Find the line that contains "## Data Storage and Retrieval". Output it and every line after it to the end of the records, exactly as they appear.

TASK MATERIAL -
━━━━━━
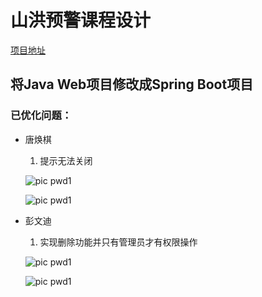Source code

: # 山洪预警课程设计  
[项目地址](https://github.com/Steventxy/riverVis-old.git)  

## 将Java Web项目修改成Spring Boot项目  
### 已优化问题：

* 唐焕棋

  1. 提示无法关闭

  ![pic pwd1](https://Steventxy.github.io/pic/thq1.png)

  ![pic pwd1](https://Steventxy.github.io/pic/thq4.png)

* 彭文迪

  1. 实现删除功能并只有管理员才有权限操作

  ![pic pwd1](https://Steventxy.github.io/pic/pwd1.png)

  ![pic pwd1](https://Steventxy.github.io/pic/pwd2.png)

  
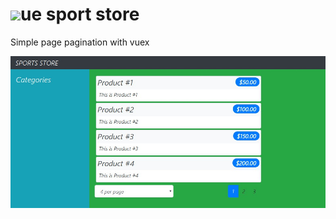 # <img src="https://ru.vuejs.org/images/logo.png" height="35">ue sport store

Simple page pagination with vuex
  
![simple-page-pagination](./snapshots/1.simple-page-pagination.jpg)

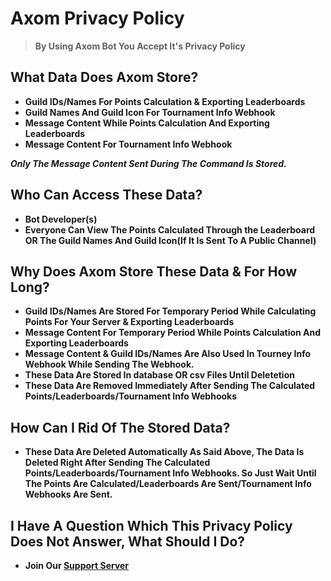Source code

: # Axom Privacy Policy

> **By Using Axom Bot You Accept It's Privacy Policy**

## What Data Does Axom Store?

- **Guild IDs/Names For Points Calculation & Exporting Leaderboards**
- **Guild Names And Guild Icon For Tournament Info Webhook**
- **Message Content While Points Calculation And Exporting Leaderboards**
- **Message Content For Tournament Info Webhook**

**_Only The Message Content Sent During The Command Is Stored._**

## Who Can Access These Data?

- **Bot Developer(s)**
- **Everyone Can View The Points Calculated Through the Leaderboard OR The Guild Names And Guild Icon(If It Is Sent To A Public Channel)**

## Why Does Axom Store These Data & For How Long?

- **Guild IDs/Names Are Stored For Temporary Period While Calculating Points For Your Server & Exporting Leaderboards**
- **Message Content For Temporary Period While Points Calculation And Exporting Leaderboards**
- **Message Content & Guild IDs/Names Are Also Used In Tourney Info Webhook While Sending The Webhook.**
- **These Data Are Stored In database OR csv Files Until Deletetion**
- **These Data Are Removed Immediately After Sending The Calculated Points/Leaderboards/Tournament Info Webhooks**

## How Can I Rid Of The Stored Data?

- **These Data Are Deleted Automatically As Said Above, The Data Is Deleted Right After Sending The Calculated Points/Leaderboards/Tournament Info Webhooks. So Just Wait Until The Points Are Calculated/Leaderboards Are Sent/Tournament Info Webhooks Are Sent.**

## I Have A Question Which This Privacy Policy Does Not Answer, What Should I Do?

- **Join Our [Support Server](https://discord.gg/uW7WXxBtBW)**

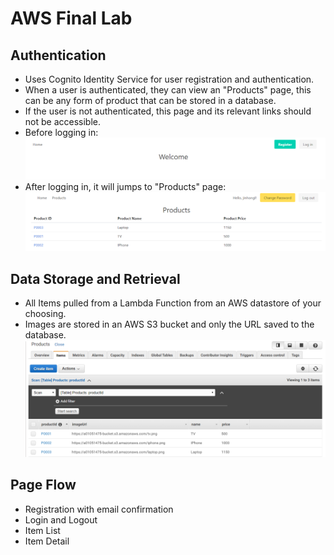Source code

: # AWS Final Lab

## Authentication
- Uses Cognito Identity Service for user registration and authentication.
- When a user is authenticated, they can view an "Products" page, this can be any form of product that can be stored in a database.
- If the user is not authenticated, this page and its relevant links should not be accessible.
 - Before logging in:
 ![](https://github.com/liangjinhongwin/cognito_starter/blob/master/public/home.png)
 - After logging in, it will jumps to "Products" page:
 ![](https://github.com/liangjinhongwin/cognito_starter/blob/master/public/products.png)
 

## Data Storage and Retrieval
- All Items pulled from a Lambda Function from an AWS datastore of your choosing.
- Images are stored in an AWS S3 bucket and only the URL saved to the database.
![](https://github.com/liangjinhongwin/cognito_starter/blob/master/public/dynamodb.png)

## Page Flow
- Registration with email confirmation
- Login and Logout
- Item List
- Item Detail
━━━━━━
REPLY -
## Data Storage and Retrieval
- All Items pulled from a Lambda Function from an AWS datastore of your choosing.
- Images are stored in an AWS S3 bucket and only the URL saved to the database.
![](https://github.com/liangjinhongwin/cognito_starter/blob/master/public/dynamodb.png)

## Page Flow
- Registration with email confirmation
- Login and Logout
- Item List
- Item Detail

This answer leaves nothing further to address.